[PROBLEM STATEMENT]
An exact reproduction of every record is required.

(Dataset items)
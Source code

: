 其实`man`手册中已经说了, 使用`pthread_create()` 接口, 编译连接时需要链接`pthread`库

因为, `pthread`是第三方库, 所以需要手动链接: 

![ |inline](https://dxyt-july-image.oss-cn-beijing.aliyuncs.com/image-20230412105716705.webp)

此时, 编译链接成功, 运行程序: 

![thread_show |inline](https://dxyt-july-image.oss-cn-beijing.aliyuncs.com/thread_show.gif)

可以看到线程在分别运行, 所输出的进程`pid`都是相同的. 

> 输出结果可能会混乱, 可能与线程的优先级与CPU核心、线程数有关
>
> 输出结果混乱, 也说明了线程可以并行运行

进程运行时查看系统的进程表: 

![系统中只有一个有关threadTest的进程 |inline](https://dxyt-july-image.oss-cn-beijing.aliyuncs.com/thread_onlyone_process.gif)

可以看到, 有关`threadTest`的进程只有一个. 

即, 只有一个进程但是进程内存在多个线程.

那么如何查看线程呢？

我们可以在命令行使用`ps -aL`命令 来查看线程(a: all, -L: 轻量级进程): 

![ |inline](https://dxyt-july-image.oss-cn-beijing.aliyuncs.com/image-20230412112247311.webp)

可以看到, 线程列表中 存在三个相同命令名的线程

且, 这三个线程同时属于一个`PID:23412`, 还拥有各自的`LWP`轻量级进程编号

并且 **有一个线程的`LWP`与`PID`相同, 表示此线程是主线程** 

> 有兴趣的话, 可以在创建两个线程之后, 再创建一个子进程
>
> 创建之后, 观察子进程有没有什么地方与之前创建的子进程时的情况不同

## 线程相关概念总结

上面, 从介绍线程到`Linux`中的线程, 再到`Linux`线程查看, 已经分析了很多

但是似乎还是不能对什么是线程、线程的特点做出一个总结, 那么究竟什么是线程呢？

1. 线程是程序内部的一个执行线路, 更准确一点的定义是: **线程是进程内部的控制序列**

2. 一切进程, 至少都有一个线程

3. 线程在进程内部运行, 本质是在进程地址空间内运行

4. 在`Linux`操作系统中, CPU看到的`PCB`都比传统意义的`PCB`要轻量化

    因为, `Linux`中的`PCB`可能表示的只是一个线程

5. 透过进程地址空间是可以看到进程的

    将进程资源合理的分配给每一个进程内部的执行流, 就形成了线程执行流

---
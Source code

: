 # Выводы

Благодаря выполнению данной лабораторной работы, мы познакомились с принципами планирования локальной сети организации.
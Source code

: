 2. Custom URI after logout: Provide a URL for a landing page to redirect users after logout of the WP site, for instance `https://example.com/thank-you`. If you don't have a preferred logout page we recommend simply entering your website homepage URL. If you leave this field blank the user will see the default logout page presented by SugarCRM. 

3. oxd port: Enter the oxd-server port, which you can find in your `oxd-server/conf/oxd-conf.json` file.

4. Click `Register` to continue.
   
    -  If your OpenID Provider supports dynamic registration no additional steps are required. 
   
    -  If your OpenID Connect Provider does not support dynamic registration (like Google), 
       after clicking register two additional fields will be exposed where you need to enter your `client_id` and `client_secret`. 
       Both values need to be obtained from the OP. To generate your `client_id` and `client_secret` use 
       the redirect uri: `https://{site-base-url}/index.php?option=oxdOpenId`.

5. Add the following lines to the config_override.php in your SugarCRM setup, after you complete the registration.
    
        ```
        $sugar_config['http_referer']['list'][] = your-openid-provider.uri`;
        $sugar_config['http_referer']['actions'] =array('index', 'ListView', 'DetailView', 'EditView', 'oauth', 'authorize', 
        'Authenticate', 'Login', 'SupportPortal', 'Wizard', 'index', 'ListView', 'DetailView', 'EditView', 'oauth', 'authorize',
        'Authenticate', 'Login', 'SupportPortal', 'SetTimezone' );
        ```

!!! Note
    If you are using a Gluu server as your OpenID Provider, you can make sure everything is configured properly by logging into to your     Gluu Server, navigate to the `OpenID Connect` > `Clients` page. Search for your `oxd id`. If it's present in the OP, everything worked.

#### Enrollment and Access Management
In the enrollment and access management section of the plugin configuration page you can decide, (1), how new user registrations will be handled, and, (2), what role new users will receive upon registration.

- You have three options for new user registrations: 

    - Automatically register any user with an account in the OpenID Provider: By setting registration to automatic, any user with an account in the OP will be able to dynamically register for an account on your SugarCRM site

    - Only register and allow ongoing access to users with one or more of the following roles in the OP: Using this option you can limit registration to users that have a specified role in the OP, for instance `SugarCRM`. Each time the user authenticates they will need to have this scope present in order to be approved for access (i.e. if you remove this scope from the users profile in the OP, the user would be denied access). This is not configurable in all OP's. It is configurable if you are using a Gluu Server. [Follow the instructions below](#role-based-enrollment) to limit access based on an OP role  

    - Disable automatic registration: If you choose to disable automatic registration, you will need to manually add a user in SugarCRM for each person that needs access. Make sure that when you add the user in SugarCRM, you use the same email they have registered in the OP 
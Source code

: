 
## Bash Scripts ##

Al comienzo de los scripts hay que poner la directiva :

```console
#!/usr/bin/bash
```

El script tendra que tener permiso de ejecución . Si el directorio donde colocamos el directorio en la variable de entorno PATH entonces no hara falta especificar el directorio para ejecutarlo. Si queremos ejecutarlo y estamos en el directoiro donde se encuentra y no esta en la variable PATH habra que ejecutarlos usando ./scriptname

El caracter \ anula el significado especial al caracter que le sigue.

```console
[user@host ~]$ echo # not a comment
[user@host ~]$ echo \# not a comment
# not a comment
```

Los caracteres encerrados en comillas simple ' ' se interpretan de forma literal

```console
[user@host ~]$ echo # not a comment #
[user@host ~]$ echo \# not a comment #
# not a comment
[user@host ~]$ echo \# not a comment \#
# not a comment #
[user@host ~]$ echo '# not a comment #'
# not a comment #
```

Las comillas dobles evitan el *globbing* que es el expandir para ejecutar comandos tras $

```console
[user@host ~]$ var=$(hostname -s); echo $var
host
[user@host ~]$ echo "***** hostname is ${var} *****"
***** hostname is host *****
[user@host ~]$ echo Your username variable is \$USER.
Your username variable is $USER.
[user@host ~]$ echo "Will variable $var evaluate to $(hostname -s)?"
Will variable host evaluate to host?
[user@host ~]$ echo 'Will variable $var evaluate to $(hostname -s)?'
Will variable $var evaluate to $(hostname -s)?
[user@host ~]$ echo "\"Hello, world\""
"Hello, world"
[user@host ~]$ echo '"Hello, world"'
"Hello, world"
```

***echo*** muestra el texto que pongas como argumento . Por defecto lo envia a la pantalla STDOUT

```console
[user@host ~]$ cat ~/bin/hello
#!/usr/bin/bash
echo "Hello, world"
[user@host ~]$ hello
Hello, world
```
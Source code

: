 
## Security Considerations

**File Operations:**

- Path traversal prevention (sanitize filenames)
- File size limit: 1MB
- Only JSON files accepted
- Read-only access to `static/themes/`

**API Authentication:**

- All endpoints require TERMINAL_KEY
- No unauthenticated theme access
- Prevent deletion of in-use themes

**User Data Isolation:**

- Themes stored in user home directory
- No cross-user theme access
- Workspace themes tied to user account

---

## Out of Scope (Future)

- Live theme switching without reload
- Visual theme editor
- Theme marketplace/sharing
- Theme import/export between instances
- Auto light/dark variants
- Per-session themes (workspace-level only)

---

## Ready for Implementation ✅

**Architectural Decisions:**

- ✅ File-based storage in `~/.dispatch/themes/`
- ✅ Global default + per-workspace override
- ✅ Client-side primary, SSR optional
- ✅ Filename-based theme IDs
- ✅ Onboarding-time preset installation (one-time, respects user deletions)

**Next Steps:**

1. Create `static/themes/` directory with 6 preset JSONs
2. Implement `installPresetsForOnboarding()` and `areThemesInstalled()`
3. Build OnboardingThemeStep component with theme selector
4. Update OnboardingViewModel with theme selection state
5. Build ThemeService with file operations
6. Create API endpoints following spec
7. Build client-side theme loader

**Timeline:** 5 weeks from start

[REPLY]
Source code

: 其实`man`手册中已经说了, 使用`pthread_create()` 接口, 编译连接时需要链接`pthread`库

因为, `pthread`是第三方库, 所以需要手动链接: 

![ |inline](https://dxyt-july-image.oss-cn-beijing.aliyuncs.com/image-20230412105716705.webp)

此时, 编译链接成功, 运行程序: 

![thread_show |inline](https://dxyt-july-image.oss-cn-beijing.aliyuncs.com/thread_show.gif)

可以看到线程在分别运行, 所输出的进程`pid`都是相同的. 

> 输出结果可能会混乱, 可能与线程的优先级与CPU核心、线程数有关
>
> 输出结果混乱, 也说明了线程可以并行运行

进程运行时查看系统的进程表: 

![系统中只有一个有关threadTest的进程 |inline](https://dxyt-july-image.oss-cn-beijing.aliyuncs.com/thread_onlyone_process.gif)

可以看到, 有关`threadTest`的进程只有一个. 

即, 只有一个进程但是进程内存在多个线程.

那么如何查看线程呢？

我们可以在命令行使用`ps -aL`命令 来查看线程(a: all, -L: 轻量级进程): 

![ |inline](https://dxyt-july-image.oss-cn-beijing.aliyuncs.com/image-20230412112247311.webp)

可以看到, 线程列表中 存在三个相同命令名的线程

且, 这三个线程同时属于一个`PID:23412`, 还拥有各自的`LWP`轻量级进程编号

并且 **有一个线程的`LWP`与`PID`相同, 表示此线程是主线程** 

> 有兴趣的话, 可以在创建两个线程之后, 再创建一个子进程
>
> 创建之后, 观察子进程有没有什么地方与之前创建的子进程时的情况不同

## 线程相关概念总结

上面, 从介绍线程到`Linux`中的线程, 再到`Linux`线程查看, 已经分析了很多

但是似乎还是不能对什么是线程、线程的特点做出一个总结, 那么究竟什么是线程呢？

1. 线程是程序内部的一个执行线路, 更准确一点的定义是: **线程是进程内部的控制序列**

2. 一切进程, 至少都有一个线程

3. 线程在进程内部运行, 本质是在进程地址空间内运行

4. 在`Linux`操作系统中, CPU看到的`PCB`都比传统意义的`PCB`要轻量化

    因为, `Linux`中的`PCB`可能表示的只是一个线程

5. 透过进程地址空间是可以看到进程的

    将进程资源合理的分配给每一个进程内部的执行流, 就形成了线程执行流

---
Source code

: # Выводы

Благодаря выполнению данной лабораторной работы, мы познакомились с принципами планирования локальной сети организации.
Source code

: 2. Custom URI after logout: Provide a URL for a landing page to redirect users after logout of the WP site, for instance `https://example.com/thank-you`. If you don't have a preferred logout page we recommend simply entering your website homepage URL. If you leave this field blank the user will see the default logout page presented by SugarCRM. 

3. oxd port: Enter the oxd-server port, which you can find in your `oxd-server/conf/oxd-conf.json` file.

4. Click `Register` to continue.
   
    -  If your OpenID Provider supports dynamic registration no additional steps are required. 
   
    -  If your OpenID Connect Provider does not support dynamic registration (like Google), 
       after clicking register two additional fields will be exposed where you need to enter your `client_id` and `client_secret`. 
       Both values need to be obtained from the OP. To generate your `client_id` and `client_secret` use 
       the redirect uri: `https://{site-base-url}/index.php?option=oxdOpenId`.

5. Add the following lines to the config_override.php in your SugarCRM setup, after you complete the registration.
    
        ```
        $sugar_config['http_referer']['list'][] = your-openid-provider.uri`;
        $sugar_config['http_referer']['actions'] =array('index', 'ListView', 'DetailView', 'EditView', 'oauth', 'authorize', 
        'Authenticate', 'Login', 'SupportPortal', 'Wizard', 'index', 'ListView', 'DetailView', 'EditView', 'oauth', 'authorize',
        'Authenticate', 'Login', 'SupportPortal', 'SetTimezone' );
        ```

!!! Note
    If you are using a Gluu server as your OpenID Provider, you can make sure everything is configured properly by logging into to your     Gluu Server, navigate to the `OpenID Connect` > `Clients` page. Search for your `oxd id`. If it's present in the OP, everything worked.

#### Enrollment and Access Management
In the enrollment and access management section of the plugin configuration page you can decide, (1), how new user registrations will be handled, and, (2), what role new users will receive upon registration.

- You have three options for new user registrations: 

    - Automatically register any user with an account in the OpenID Provider: By setting registration to automatic, any user with an account in the OP will be able to dynamically register for an account on your SugarCRM site

    - Only register and allow ongoing access to users with one or more of the following roles in the OP: Using this option you can limit registration to users that have a specified role in the OP, for instance `SugarCRM`. Each time the user authenticates they will need to have this scope present in order to be approved for access (i.e. if you remove this scope from the users profile in the OP, the user would be denied access). This is not configurable in all OP's. It is configurable if you are using a Gluu Server. [Follow the instructions below](#role-based-enrollment) to limit access based on an OP role  

    - Disable automatic registration: If you choose to disable automatic registration, you will need to manually add a user in SugarCRM for each person that needs access. Make sure that when you add the user in SugarCRM, you use the same email they have registered in the OP 
Source code

: 
## Bash Scripts ##

Al comienzo de los scripts hay que poner la directiva :

```console
#!/usr/bin/bash
```

El script tendra que tener permiso de ejecución . Si el directorio donde colocamos el directorio en la variable de entorno PATH entonces no hara falta especificar el directorio para ejecutarlo. Si queremos ejecutarlo y estamos en el directoiro donde se encuentra y no esta en la variable PATH habra que ejecutarlos usando ./scriptname

El caracter \ anula el significado especial al caracter que le sigue.

```console
[user@host ~]$ echo # not a comment
[user@host ~]$ echo \# not a comment
# not a comment
```

Los caracteres encerrados en comillas simple ' ' se interpretan de forma literal

```console
[user@host ~]$ echo # not a comment #
[user@host ~]$ echo \# not a comment #
# not a comment
[user@host ~]$ echo \# not a comment \#
# not a comment #
[user@host ~]$ echo '# not a comment #'
# not a comment #
```

Las comillas dobles evitan el *globbing* que es el expandir para ejecutar comandos tras $

```console
[user@host ~]$ var=$(hostname -s); echo $var
host
[user@host ~]$ echo "***** hostname is ${var} *****"
***** hostname is host *****
[user@host ~]$ echo Your username variable is \$USER.
Your username variable is $USER.
[user@host ~]$ echo "Will variable $var evaluate to $(hostname -s)?"
Will variable host evaluate to host?
[user@host ~]$ echo 'Will variable $var evaluate to $(hostname -s)?'
Will variable $var evaluate to $(hostname -s)?
[user@host ~]$ echo "\"Hello, world\""
"Hello, world"
[user@host ~]$ echo '"Hello, world"'
"Hello, world"
```

***echo*** muestra el texto que pongas como argumento . Por defecto lo envia a la pantalla STDOUT

```console
[user@host ~]$ cat ~/bin/hello
#!/usr/bin/bash
echo "Hello, world"
[user@host ~]$ hello
Hello, world
```
Source code

: 
## Security Considerations

**File Operations:**

- Path traversal prevention (sanitize filenames)
- File size limit: 1MB
- Only JSON files accepted
- Read-only access to `static/themes/`

**API Authentication:**

- All endpoints require TERMINAL_KEY
- No unauthenticated theme access
- Prevent deletion of in-use themes

**User Data Isolation:**

- Themes stored in user home directory
- No cross-user theme access
- Workspace themes tied to user account

---

## Out of Scope (Future)

- Live theme switching without reload
- Visual theme editor
- Theme marketplace/sharing
- Theme import/export between instances
- Auto light/dark variants
- Per-session themes (workspace-level only)

---

## Ready for Implementation ✅

**Architectural Decisions:**

- ✅ File-based storage in `~/.dispatch/themes/`
- ✅ Global default + per-workspace override
- ✅ Client-side primary, SSR optional
- ✅ Filename-based theme IDs
- ✅ Onboarding-time preset installation (one-time, respects user deletions)

**Next Steps:**

1. Create `static/themes/` directory with 6 preset JSONs
2. Implement `installPresetsForOnboarding()` and `areThemesInstalled()`
3. Build OnboardingThemeStep component with theme selector
4. Update OnboardingViewModel with theme selection state
5. Build ThemeService with file operations
6. Create API endpoints following spec
7. Build client-side theme loader

**Timeline:** 5 weeks from start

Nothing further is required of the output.